§ **PROVIDED DATA**
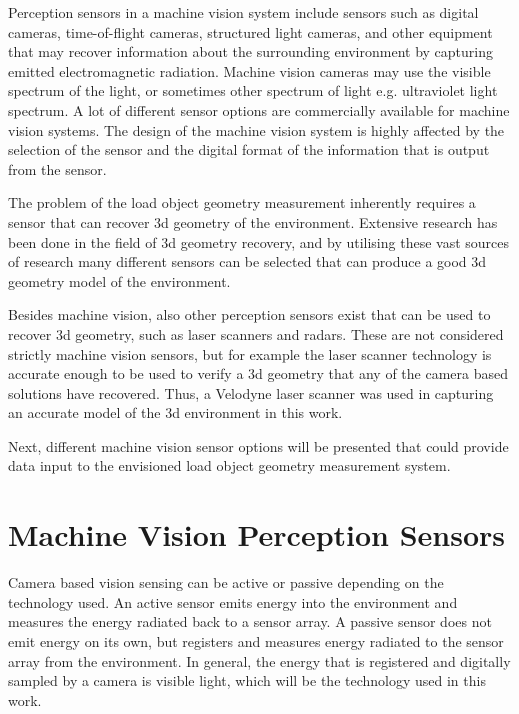 \documentclass[12pt,a4paper,oneside,pdftex]{report}
\begin{document}
Perception sensors in a machine vision system include sensors such as digital cameras, time-of-flight cameras, structured light cameras, and other equipment that may recover information about the surrounding environment by capturing emitted electromagnetic radiation. Machine vision cameras may use the visible spectrum of the light, or sometimes other spectrum of light e.g. ultraviolet light spectrum. A lot of different sensor options are commercially available for machine vision systems. The design of the machine vision system is highly affected by the selection of the sensor and the digital format of the information that is output from the sensor.

The problem of the load object geometry measurement inherently requires a sensor that can recover 3d geometry of the environment. Extensive research has been done in the field of 3d geometry recovery, and by utilising these vast sources of research many different sensors can be selected that can produce a good 3d geometry model of the environment.

Besides machine vision, also other perception sensors exist that can be used to recover 3d geometry, such as laser scanners and radars. These are not considered strictly machine vision sensors, but for example the laser scanner technology is accurate enough to be used to verify a 3d geometry that any of the camera based solutions have recovered. Thus, a Velodyne laser scanner was used in capturing an accurate model of the 3d environment in this work.

Next, different machine vision sensor options will be presented that could provide data input to the envisioned load object geometry measurement system.

\section{Machine Vision Perception Sensors}
\label{section:perception_sensors}

Camera based vision sensing can be active or passive depending on the technology used. An active sensor emits energy into the environment and measures the energy radiated back to a sensor array. A passive sensor does not emit energy on its own, but registers and measures energy radiated to the sensor array from the environment. In general, the energy that is registered and digitally sampled by a camera is visible light, which will be the technology used in this work.
\end{document}
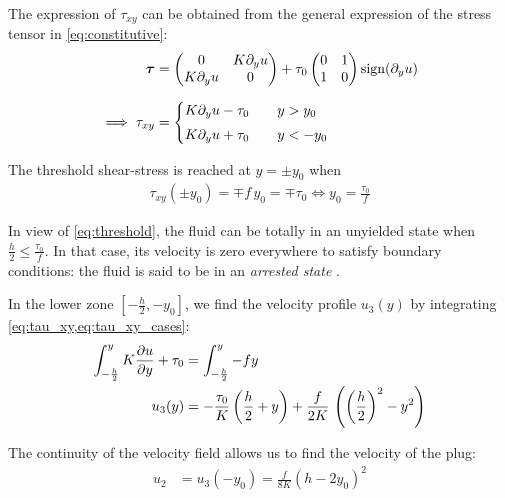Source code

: \documentclass[11 pt]{report}
\begin{document}
The expression of $\tau_{xy}$ can be obtained from the general expression of the stress tensor in \eqref{eq:constitutive}:
\begin{align}
    \boldsymbol{\tau} &=
    \begin{pmatrix}
        0 & K \partial_y u\\
        K \partial_y u & 0\\
    \end{pmatrix} + \tau_0
    \begin{pmatrix}
        0 & 1\\
        1 & 0\\
    \end{pmatrix} \sign(\partial_y u) \\[6pt] %
    \implies \tau_{xy} &=
    \begin{cases}
        K \partial_y u - \tau_0  \qquad y > y_0\\[3pt]
        K \partial_y u + \tau_0  \qquad y < -y_0\\
    \end{cases} \label{eq:tau_xy_cases}
\end{align}

The threshold shear-stress is reached at $y=\pm y_0$ when 
\begin{align}
    \tau_{xy}(\pm y_0) = \mp f \, y_0 = \mp \tau_0 \iff y_0 = \frac{\tau_0}{f} \label{eq:threshold}
\end{align}

In view of \eqref{eq:threshold}, the fluid can be totally in an unyielded state when $\frac{h}{2} \leq \frac{\tau_0}{f}$. In that case, its velocity is zero everywhere to satisfy boundary conditions: the fluid is said to be in an \textit{arrested state} \cite{saramito2016complex}.

In the lower zone $[-\frac{h}{2}, -y_0]$, we find the velocity profile $u_3(y)$ by integrating \cref{eq:tau_xy,eq:tau_xy_cases}:
\begin{align}
    \int_{-\frac{h}{2}}^y K \pdv{u}{y} + \tau_0 &= \int_{-\frac{h}{2}}^y -f y\\
    u_3(y) &= -\frac{\tau_0}{K} \left(\frac{h}{2}+y\right) + \frac{f}{2K} \, \left(\left(\frac{h}{2}\right)^2 - y^2\right)
\end{align}

The continuity of the velocity field allows us to find the velocity of the plug:
\begin{align}
    u_2 &= u_3(-y_0) = %
    \frac{f}{8K} \left(h - 2y_0\right)^2
\end{align}
\end{document}
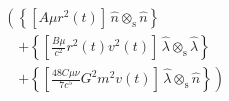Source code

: \begin{align*}&\left( \left\{ \left[ A \mu r^{2}{\left (t \right )} \right]\, \hat{n} \otimes_{\mathrm{s}} \hat{n} \right\} \right. \nonumber \\&\quad \left. + \left\{ \left[ \frac{B \mu}{c^{2}} r^{2}{\left (t \right )} v^{2}{\left (t \right )} \right]\, \hat{\lambda} \otimes_{\mathrm{s}} \hat{\lambda} \right\} \right. \nonumber \\&\quad \left. + \left\{ \left[ \frac{48 C \mu \nu}{7 c^{5}} G^{2} m^{2} v{\left (t \right )} \right]\, \hat{\lambda} \otimes_{\mathrm{s}} \hat{n} \right\} \right)\\\end{align*}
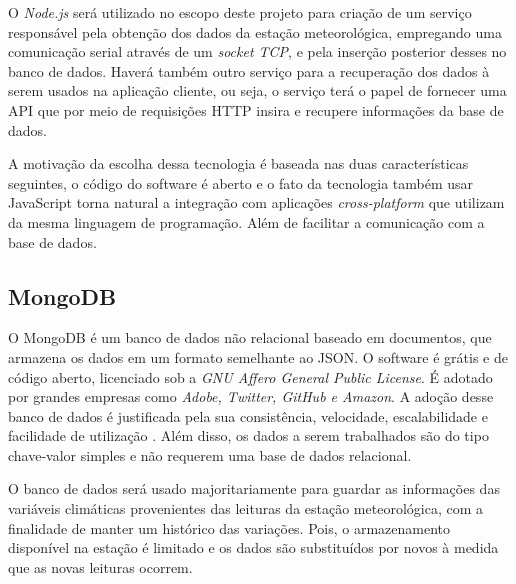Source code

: O \textit{Node.js} será utilizado no escopo deste projeto para criação de um serviço responsável pela obtenção dos dados da estação meteorológica, empregando uma comunicação serial através de um \textit{socket TCP}, e pela inserção posterior desses no banco de dados. Haverá também outro serviço para a recuperação dos dados à serem usados na aplicação cliente, ou seja, o serviço terá o papel de fornecer uma API que por meio de requisições HTTP insira e recupere informações da base de dados.

A motivação da escolha dessa tecnologia é baseada nas duas características seguintes, o código do software é aberto e o fato da tecnologia também usar JavaScript torna natural a integração com aplicações \textit{cross-platform} que utilizam da mesma linguagem de programação. Além de facilitar a comunicação com a base de dados.


\subsection{MongoDB} \label{subsec:MongoDB}

O MongoDB é um banco de dados não relacional baseado em documentos, que armazena os dados em um formato semelhante ao JSON. O software é grátis e de código aberto, licenciado sob a \textit{GNU Affero General Public License}. É adotado por grandes empresas como \textit{Adobe, Twitter, GitHub e Amazon}. A adoção desse banco de dados é justificada pela sua consistência, velocidade, escalabilidade e facilidade de utilização \cite{SITEMONGODB}. Além disso, os dados a serem trabalhados são do tipo chave-valor simples e não requerem uma base de dados relacional.

O banco de dados será usado majoritariamente para guardar as informações das variáveis climáticas provenientes das leituras da estação meteorológica, com a finalidade de manter um histórico das variações. Pois, o armazenamento disponível na estação é limitado e os dados são substituídos por novos à medida que as novas leituras ocorrem.





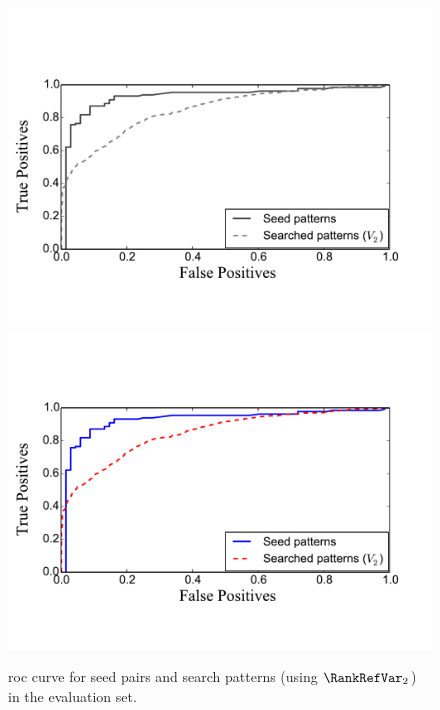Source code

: \begin{figure}
	\begin{center}
		\ifdefined\PRINTVER
			\includegraphics[width=\figSizeSeventy]{ch06_patterns/figures/discovery/seedROC_BW.pdf}
		\else
			\includegraphics[width=\figSizeSeventy]{ch06_patterns/figures/discovery/seedROC.pdf}
		\fi
	\end{center}
	\caption[\acrshort{roc} curve for seed pairs and search patterns]{\acrshort{roc} curve for seed pairs and search patterns (using $\RankRefVar_2$) in the evaluation set.}%
	\label{fig:combinedROCPatternDiscovery}
\end{figure}


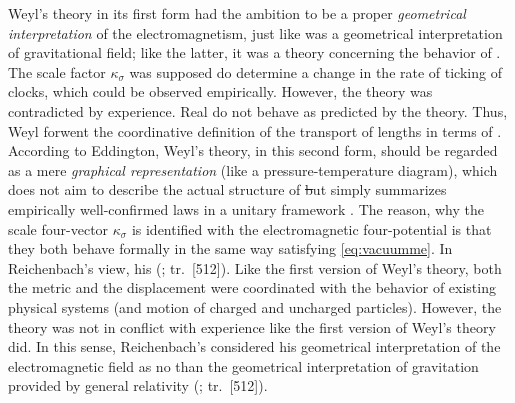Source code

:\documentclass[submitted]{article}
\renewcommand{\rzlp}[2]{(\cite[#1]{Reichenbach1928}; tr.\ #2)\xspace}
\renewcommand{\rzlap}[2]{(\cite[#1]{Reichenbach1928}; tr.\ [#2])\xspace}
\begin{document}
Weyl's theory in its first form had the ambition to be a proper \emph{geometrical interpretation} of the electromagnetism, just like \gr was a geometrical interpretation of gravitational field; like the latter, it was a theory concerning the behavior of \rac. The scale factor $\kappa_\sigma$ was supposed do determine a change in the rate of ticking of clocks, which could be observed empirically. However, the theory was contradicted by experience. Real \rac do not behave as predicted by the theory. Thus, Weyl forwent the coordinative definition of the transport of lengths in terms of \rac. According to Eddington, Weyl's theory, in this second form, should be regarded as a mere \emph{graphical representation} (like a pressure-temperature diagram), which does not aim to describe the actual structure of \st but simply summarizes empirically well-confirmed laws in a unitary framework \citep[see][\S8.3]{Ryckman2005}. The reason, why the scale four-vector $\kappa_\sigma$ is identified with the electromagnetic four-potential is that they both behave formally in the same way satisfying \cref{eq:vacuumme}. In Reichenbach's view, his  \rzlap{365}{512}. Like the first version of Weyl's theory, both the metric and the displacement were coordinated with the behavior of existing physical systems (\rac and motion of charged and uncharged particles). However, the theory was not in conflict with experience like the first version of Weyl's theory did. In this sense, Reichenbach's considered his geometrical interpretation of the electromagnetic field as no  than the geometrical interpretation of gravitation provided by general relativity \rzlap{366}{512}.

\end{document}
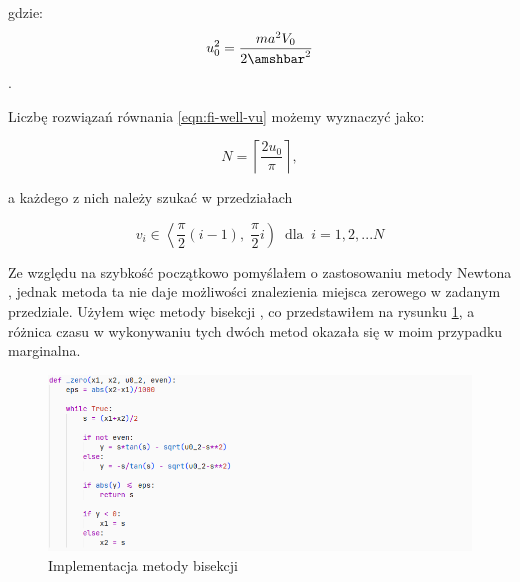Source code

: \documentclass{SGGW-thesis}
\begin{document}
gdzie:
	\[u_0^2=\frac{ma^2V_0}{2\amshbar^2}\].
		
Liczbę rozwiązań równania \ref{eqn:fi-well-vu} możemy wyznaczyć jako:

	\begin{equation}
	N = \left \lceil \frac{2u_0}{\pi} \right \rceil,
	\end{equation}
	
a każdego z nich należy szukać w przedziałach

	\begin{equation}\label{v-range}
	v_i \in \left< \frac{\pi}{2}(i-1), \; \frac{\pi}{2}i \right) \;\; \textrm{dla} \; \; i = 1, 2, ... N
	\end{equation}
	
	Ze względu na szybkość początkowo pomyślałem o zastosowaniu metody Newtona \cite{newton-method}, jednak metoda ta nie daje możliwości znalezienia miejsca zerowego w zadanym przedziale. Użyłem więc metody bisekcji \cite{bisection-method}, co przedstawiłem na rysunku \ref{fig:bisection}, a różnica czasu w wykonywaniu tych dwóch metod okazała się w moim przypadku marginalna.
		
	\begin{figure}[h]
		\includegraphics[width=\textwidth,height=\textheight,keepaspectratio]{bisection.png}
		\caption{Implementacja metody bisekcji}
		\label{fig:bisection}
	\end{figure}
\end{document}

§ **EXERCISE OBJECTIVE**
When a line in the data contains "qquad", return it as written.

§ **RESULT FOR THIS TASK**
        K \partial_y u - \tau_0  \qquad y > y_0\\[3pt]
        K \partial_y u + \tau_0  \qquad y < -y_0\\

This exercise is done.